On February 17 at least 119 people were killed in a series of deadly bomb blasts in Quetta, the provincial capital of Balochistan, Pakistan. Approximately 90 of the dead were from Quetta’s 500,000-strong Hazara Shia population. Pakistan’s Shia minority lives in a constant state of threat; the Balochistan government placed the number of Shias killed in the province between 2008 and 2012 at 758.
The Sunni Muslim militant group Lashkar-e-Jhangvi claimed responsibility for the blasts. The LeJ in past years has been associated with a string of sectarian attacks from Shia street shootings to the assassination of former PM Benazir Bhutto in 2007. However, initial government inaction in this regard has been criticised. Coffins have recently covered the streets as part of a symbolic vigil and civilian protest against slow government responses. Only now are the coffins being removed following reports that the Pakistani police have arrested 170 suspects.

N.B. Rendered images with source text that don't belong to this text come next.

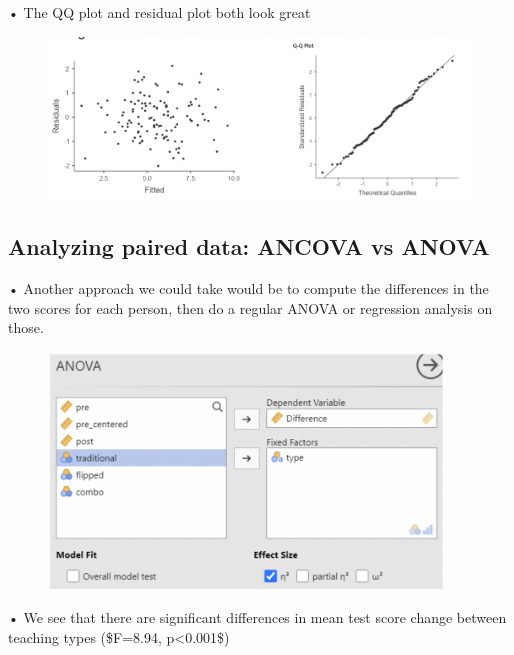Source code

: \documentclass[
  letterpaper,
  DIV=11,
  numbers=noendperiod]{scrreprt}
\begin{document}
• The QQ plot and residual plot both look great

\begin{figure}

{\centering \includegraphics{images/Mod5_26.png}

}

\end{figure}

\hypertarget{analyzing-paired-data-ancova-vs-anova}{%
\subsection{Analyzing paired data: ANCOVA vs
ANOVA}\label{analyzing-paired-data-ancova-vs-anova}}

• Another approach we could take would be to compute the differences in
the two scores for each person, then do a regular ANOVA or regression
analysis on those.

\begin{figure}

{\centering \includegraphics[width=4.13542in,height=\textheight]{images/Mod5_27.png}

}

\end{figure}

• We see that there are significant differences in mean test score
change between teaching types (\$F=8.94, p\textless0.001\$)
\end{document}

Few acknowledge the influence of LeJ in the NW tribal regions of Pakistan, where according to analysts highly-skilled LeJ members form the core of the Pakistani-Taliban group Tehrik Talian Pakistan (TTP). Some top TTP leaders were previously members of LeJ in Punjab, indicating the labyrinthine nature of what is already acknowledged as a vast militant network. In Punjab the LeJ have a strong electoral presence thanks mainly to the patronage they enjoyed during General Pervez Musharraf’s military regime. The heart of the crisis is that provincial politicians will not risk losing votes in upcoming elections by wholeheartedly combating anti-Shia terror networks.